EXERCISE GOAL: For the data that follows, print the line with "Employer city as", the line with "A project to", and all lines between them, exactly as they stand. Omit pictures and add nothing.

EXCERPTED DATA:
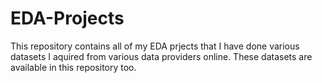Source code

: # EDA-Projects
This repository contains all of my EDA prjects that I have done various datasets I aquired from various data providers online.
These datasets are available in this repository too.
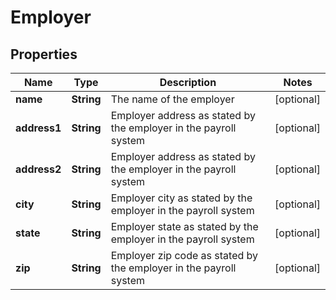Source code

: 

# Employer


## Properties

| Name | Type | Description | Notes |
|------------ | ------------- | ------------- | -------------|
|**name** | **String** | The name of the employer |  [optional] |
|**address1** | **String** | Employer address as stated by the employer in the payroll system |  [optional] |
|**address2** | **String** | Employer address as stated by the employer in the payroll system |  [optional] |
|**city** | **String** | Employer city as stated by the employer in the payroll system |  [optional] |
|**state** | **String** | Employer state as stated by the employer in the payroll system |  [optional] |
|**zip** | **String** | Employer zip code as stated by the employer in the payroll system |  [optional] |



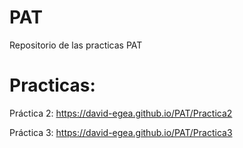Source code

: # PAT
Repositorio de las practicas PAT


# Practicas:


Práctica 2: https://david-egea.github.io/PAT/Practica2

Práctica 3: https://david-egea.github.io/PAT/Practica3
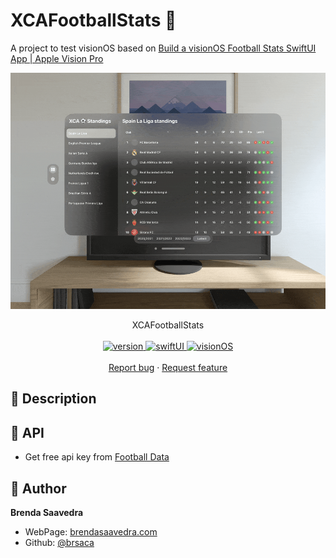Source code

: # XCAFootballStats 👋

A project to test visionOS based on [Build a visionOS Football Stats SwiftUI App | Apple Vision Pro
]([https://www.youtube.com/watch?v=r61KA8Gzw0M])
<p align="center">
<a href="#">
<img src="images/demo_football.gif" align="center">
</a> 
<br><br>
     XCAFootballStats
    <br><br>
  <a href="#">
    <img alt="version" src="https://img.shields.io/badge/Version-v1.0-red.svg" />
  </a>
  <a href="#">
    <img alt="swiftUI" src="https://img.shields.io/badge/Swift-UI-blue.svg" />
  </a>
  <a href="#">
    <img alt="visionOS" src="https://img.shields.io/badge/OS-Vision-green.svg" />
  </a>
  <br>
    <br>
    <a href="https://github.com/brsaca/XCAFootballStats/issues/new">Report bug</a>
    ·
    <a href="https://github.com/brsaca/XCAFootballStats/issues/new">Request feature</a>
</p>

## 📝 Description

## 🤖 API
- Get free api key from [Football Data](https://www.football-data.org)

## 👤 Author

**Brenda Saavedra**

- WebPage: [brendasaavedra.com](http://brendasaavedra.com)
- Github: [@brsaca](https://github.com/brsaca/)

RESULT OF THE EXERCISE:
|**city** | **String** | Employer city as stated by the employer in the payroll system |  [optional] |
|**state** | **String** | Employer state as stated by the employer in the payroll system |  [optional] |
|**zip** | **String** | Employer zip code as stated by the employer in the payroll system |  [optional] |



Source code

: # PAT
Repositorio de las practicas PAT


# Practicas:


Práctica 2: https://david-egea.github.io/PAT/Practica2

Práctica 3: https://david-egea.github.io/PAT/Practica3
Source code

: # XCAFootballStats 👋

A project to test visionOS based on [Build a visionOS Football Stats SwiftUI App | Apple Vision Pro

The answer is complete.